Ilyushin Finance is in discussions with Western engine manufacturers about fitting new powerplants to the Antonov An-148 regional jet, says the leasing company's director-general.
Alexander Rubtsov says that while the An-148 is a good aircraft, he fears that certificating the current Motor Sich D-436-148 engine to European standards could be a lengthy process. "It's good and the fuel efficiency is very reasonable, but nevertheless it will take quite a bit of time and energy to certify it," he says.
As a result, "we're now in discussions with several manufacturers. At the moment we're in the early stage of negotiations and technical assessments".
While Rubtsov does not mention names, Western engines previously suggested for the An-148 have included the General Electric CF-34 and Rolls-Royce BR700. A Western engine could substantially widen the An-148's potential market, he says.
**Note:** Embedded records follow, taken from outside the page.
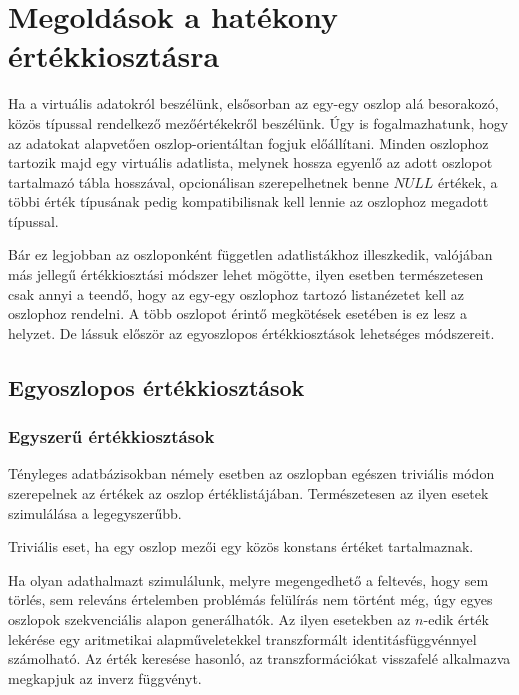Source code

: \documentclass[
    parspace, %
    noindent, %
]{elteiktdk}[2023/10/30]
\begin{document}

\section{Megoldások a hatékony értékkiosztásra}

Ha a virtuális adatokról beszélünk, elsősorban az egy-egy oszlop alá besorakozó,
közös típussal rendelkező mezőértékekről beszélünk.
Úgy is fogalmazhatunk, hogy az adatokat alapvetően oszlop-orientáltan fogjuk előállítani.
Minden oszlophoz tartozik majd egy virtuális adatlista,
melynek hossza egyenlő az adott oszlopot tartalmazó tábla hosszával,
opcionálisan szerepelhetnek benne $NULL$ értékek,
a többi érték típusának pedig kompatibilisnak kell lennie az oszlophoz megadott típussal.

Bár ez legjobban az oszloponként független adatlistákhoz illeszkedik,
valójában más jellegű értékkiosztási módszer lehet mögötte,
ilyen esetben természetesen csak annyi a teendő,
hogy az egy-egy oszlophoz tartozó listanézetet kell az oszlophoz rendelni.
A több oszlopot érintő megkötések esetében is ez lesz a helyzet.
De lássuk először az egyoszlopos értékkiosztások lehetséges módszereit.

\subsection{Egyoszlopos értékkiosztások}


\subsubsection{Egyszerű értékkiosztások}

Tényleges adatbázisokban némely esetben az oszlopban egészen triviális módon szerepelnek az értékek az oszlop értéklistájában.
Természetesen az ilyen esetek szimulálása a legegyszerűbb.

Triviális eset, ha egy oszlop mezői egy közös konstans értéket tartalmaznak.

Ha olyan adathalmazt szimulálunk, melyre megengedhető a feltevés,
hogy sem törlés, sem releváns értelemben problémás felülírás nem történt még,
úgy egyes oszlopok szekvenciális alapon generálhatók.
Az ilyen esetekben az $n$-edik érték lekérése
egy aritmetikai alapműveletekkel transzformált identitásfüggvénnyel számolható.
Az érték keresése hasonló, az transzformációkat visszafelé alkalmazva megkapjuk az inverz függvényt.
\end{document}
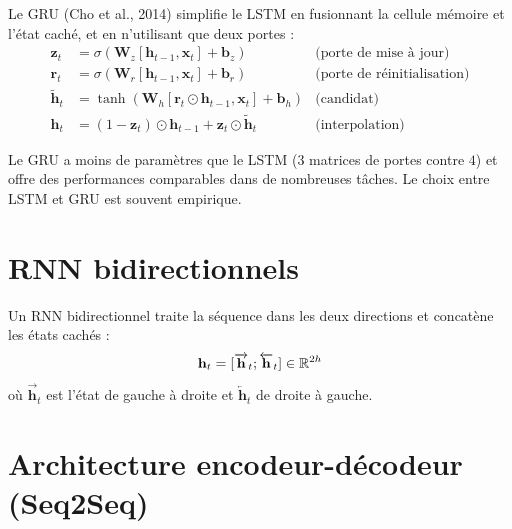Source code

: \begin{definition}[GRU]
Le GRU (Cho et al., 2014) simplifie le LSTM en fusionnant la cellule m\'emoire
et l'\'etat cach\'e, et en n'utilisant que deux portes :
\begin{align}
\mathbf{z}_t &= \sigma(\mathbf{W}_z [\mathbf{h}_{t-1}, \mathbf{x}_t] + \mathbf{b}_z) & \text{(porte de mise \`a jour)} \\
\mathbf{r}_t &= \sigma(\mathbf{W}_r [\mathbf{h}_{t-1}, \mathbf{x}_t] + \mathbf{b}_r) & \text{(porte de r\'einitialisation)} \\
\tilde{\mathbf{h}}_t &= \tanh(\mathbf{W}_h [\mathbf{r}_t \odot \mathbf{h}_{t-1}, \mathbf{x}_t] + \mathbf{b}_h) & \text{(candidat)} \\
\mathbf{h}_t &= (1 - \mathbf{z}_t) \odot \mathbf{h}_{t-1} + \mathbf{z}_t \odot \tilde{\mathbf{h}}_t & \text{(interpolation)}
\end{align}
\end{definition}

\begin{remarque}
Le GRU a moins de param\`etres que le LSTM ($3$ matrices de portes contre $4$)
et offre des performances comparables dans de nombreuses t\^aches. Le choix
entre LSTM et GRU est souvent empirique.
\end{remarque}

\section{RNN bidirectionnels}
\label{sec:seq:bidirectional}

\begin{definition}[BiRNN]
Un RNN bidirectionnel traite la s\'equence dans les deux directions et
concat\`ene les \'etats cach\'es :
\[
\mathbf{h}_t = [\overrightarrow{\mathbf{h}}_t ; \overleftarrow{\mathbf{h}}_t] \in \R^{2h}
\]
o\`u $\overrightarrow{\mathbf{h}}_t$ est l'\'etat de gauche \`a droite et
$\overleftarrow{\mathbf{h}}_t$ de droite \`a gauche.
\end{definition}

\section{Architecture encodeur-d\'ecodeur (Seq2Seq)}
\label{sec:seq:seq2seq}

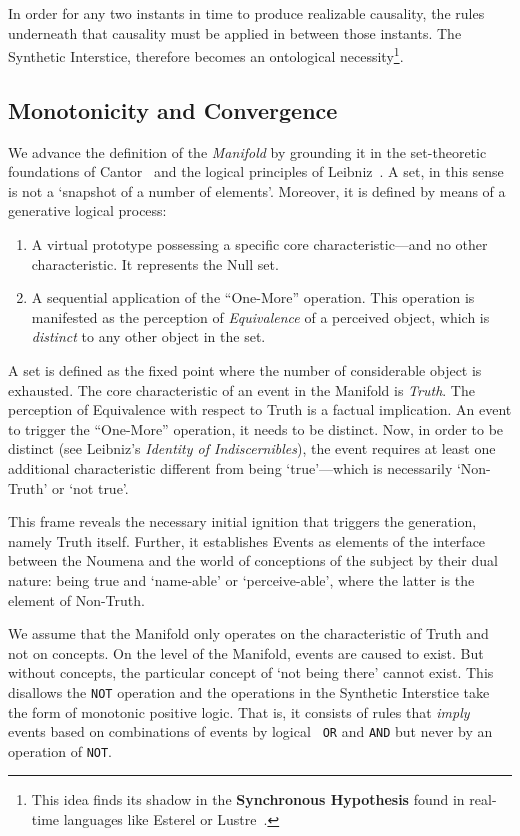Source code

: \documentclass[11pt, a4paper]{article}
\theoremstyle{formalism}
\begin{document}
{In order for any two instants in time to produce realizable causality, the
rules underneath that causality must be applied in between those instants.
The Synthetic Interstice, therefore becomes an ontological necessity\footnote{This
idea finds its shadow in the \textbf{Synchronous Hypothesis} found in real-time
languages like Esterel or Lustre~\cite{Benveniste1991}.}. 

\subsection{Monotonicity and Convergence}

We advance the definition of the \textit{Manifold} by grounding it in the
set-theoretic foundations of Cantor~\cite{Cantor1895} and the logical
principles of Leibniz~\cite{Leibniz1714}. A set, in this sense is not a
`snapshot of a number of elements'. Moreover, it is defined by means of 
a generative logical process:

\begin{enumerate}
    \item A virtual prototype possessing a specific core characteristic---and 
          no other characteristic. It represents the Null set. 
    \item A sequential application of the ``One-More'' operation. This operation
          is manifested as the perception of {\it Equivalence\/} of a perceived
          object, which is {\it distinct\/} to any other object in the set.
\end{enumerate}

A set is defined as the fixed point where the number of considerable object is
exhausted. The core characteristic of an event in the Manifold is {\it Truth}.
The perception of Equivalence with respect to Truth is a factual implication.
An event to trigger the ``One-More'' operation, it needs to be distinct. Now,
in order to be distinct (see Leibniz's \textit{Identity of Indiscernibles}),
the event requires at least one additional characteristic different from being
`true'---which is necessarily `Non-Truth' or `not true'.

This frame reveals the necessary initial ignition that triggers the generation,
namely Truth itself. Further, it establishes Events as elements of the interface
between the Noumena and the world of conceptions of the subject by their dual
nature: being true and `name-able' or `perceive-able', where the latter is the
element of Non-Truth.

We assume that the Manifold only operates on the characteristic of Truth and
not on concepts. On the level of the Manifold, events are caused to exist. But
without concepts, the particular concept of `not being there' cannot exist.
This disallows the {\tt NOT} operation and the operations in the Synthetic
Interstice take the form of monotonic positive logic. That is, it consists of
rules that {\it imply\/} events based on combinations of events by logical {\tt
OR} and {\tt AND} but never by an operation of {\tt NOT}. 

}
\end{document}

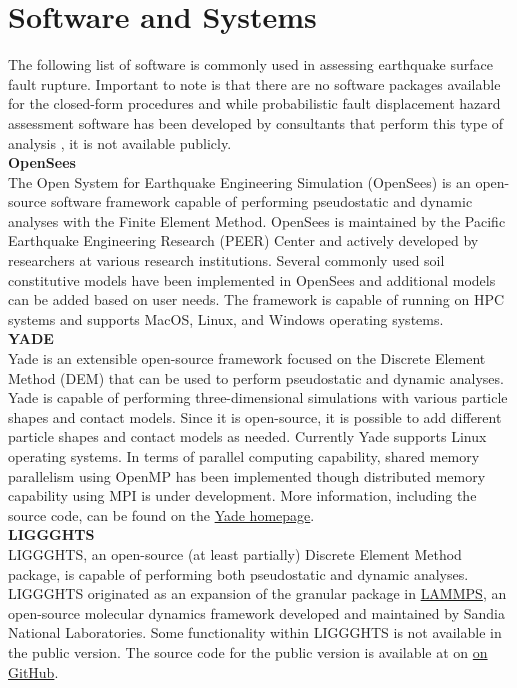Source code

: \section{Software and Systems}
\label{sec:eq_surface_rup_tools}

The following list of software is commonly used in assessing earthquake surface fault rupture. Important to note is that there are no software packages available for the closed-form procedures and while probabilistic fault displacement hazard assessment software has been developed by consultants that perform this type of analysis \citep{wells2014probabilistic}, it is not available publicly.\\

\noindent\textbf{OpenSees}\\
The Open System for Earthquake Engineering Simulation (OpenSees) is an open-source software framework capable of performing pseudostatic and dynamic analyses with the Finite Element Method. OpenSees is maintained by the Pacific Earthquake Engineering Research (PEER) Center and actively developed by researchers at various research institutions. Several commonly used soil constitutive models have been implemented in OpenSees and additional models can be added based on user needs. The framework is capable of running on HPC systems and supports MacOS, Linux, and Windows operating systems.\\

\noindent \textbf{YADE} \\
Yade is an extensible open-source framework focused on the Discrete Element Method (DEM) \citep{yade2005doc} that can be used to perform pseudostatic and dynamic analyses. Yade is capable of performing three-dimensional simulations with various particle shapes and contact models. Since it is open-source, it is possible to add different particle shapes and contact models as needed. Currently Yade supports Linux operating systems. In terms of parallel computing capability, shared memory parallelism using OpenMP has been implemented though distributed memory capability using MPI is under development. More information, including the source code, can be found on the \href{https://yade-dem.org/doc/}{Yade homepage}.\\

\noindent\textbf{LIGGGHTS}\\
LIGGGHTS, an open-source (at least partially) Discrete Element Method package, is capable of performing both pseudostatic and dynamic analyses. LIGGGHTS originated as an expansion of the granular package in \href{https://lammps.sandia.gov/}{LAMMPS}, an open-source molecular dynamics framework developed and maintained by Sandia National Laboratories. Some functionality within LIGGGHTS is not available in the public version. The source code for the public version is available at on \href{https://github.com/CFDEMproject/LIGGGHTS-PUBLIC}{on GitHub}.\\


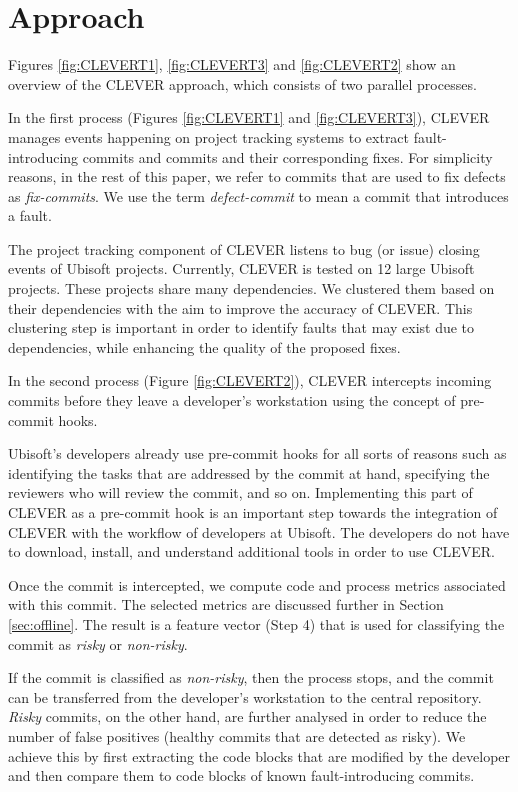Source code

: \documentclass[12pt]{report}
\begin{document}
\section{Approach}\label{approach-3}

Figures \ref{fig:CLEVERT1}, \ref{fig:CLEVERT3} and \ref{fig:CLEVERT2}
show an overview of the CLEVER approach, which consists of two parallel
processes.

In the first process (Figures \ref{fig:CLEVERT1} and
\ref{fig:CLEVERT3}), CLEVER manages events happening on project tracking
systems to extract fault-introducing commits and commits and their
corresponding fixes. For simplicity reasons, in the rest of this paper,
we refer to commits that are used to fix defects as \emph{fix-commits}.
We use the term \emph{defect-commit} to mean a commit that introduces a
fault.

The project tracking component of CLEVER listens to bug (or issue)
closing events of Ubisoft projects. Currently, CLEVER is tested on 12
large Ubisoft projects. These projects share many dependencies. We
clustered them based on their dependencies with the aim to improve the
accuracy of CLEVER. This clustering step is important in order to
identify faults that may exist due to dependencies, while enhancing the
quality of the proposed fixes.



In the second process (Figure \ref{fig:CLEVERT2}), CLEVER intercepts
incoming commits before they leave a developer's workstation using the
concept of pre-commit hooks.

Ubisoft's developers already use pre-commit hooks for all sorts of
reasons such as identifying the tasks that are addressed by the commit
at hand, specifying the reviewers who will review the commit, and so on.
Implementing this part of CLEVER as a pre-commit hook is an important
step towards the integration of CLEVER with the workflow of developers
at Ubisoft. The developers do not have to download, install, and
understand additional tools in order to use CLEVER.

Once the commit is intercepted, we compute code and process metrics
associated with this commit. The selected metrics are discussed further
in Section \ref{sec:offline}. The result is a feature vector (Step 4)
that is used for classifying the commit as \emph{risky} or
\emph{non-risky}.

If the commit is classified as \emph{non-risky}, then the process stops,
and the commit can be transferred from the developer's workstation to
the central repository. \emph{Risky} commits, on the other hand, are
further analysed in order to reduce the number of false positives
(healthy commits that are detected as risky). We achieve this by first
extracting the code blocks that are modified by the developer and then
compare them to code blocks of known fault-introducing commits.
\end{document}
Rubtsov has also defended the aircraft, following apparent criticism by its lead Russian customer. Sergei Belov, general director of Rossiya, was quoted during a late May technical conference as saying the new 68-seat Antonov was expensive to operate, required more support from the manufacturer and needed to fly 10-12h daily to be profitable.
Rubtsov says that Belov's comments were taken out of context and leaked to Flight International by officials from Sukhoi, producer of the rival Superjet regional airliner.
In terms of costs, "he was comparing it with a 15-year-old Boeing 737; of course the lease cost of a 737-500 is slightly less than leasing a new aircraft".
Comparing the costs of the larger 737 with an An-148 is also unfair as costs spread across a smaller number of seats will always be higher, he says. Also, flying an airliner for 10-12h daily is "absolutely normal".
One problem that does affect the An-148, admits Rubtsov, is a shortage of trained crews. At the time of writing, there were just two crews available per aircraft, which was affecting the number of hours the new type could fly. He also accepts that better support is required, particularly in the rapid delivery of spare parts and in the reaction time of the design bureau to fix teething problems.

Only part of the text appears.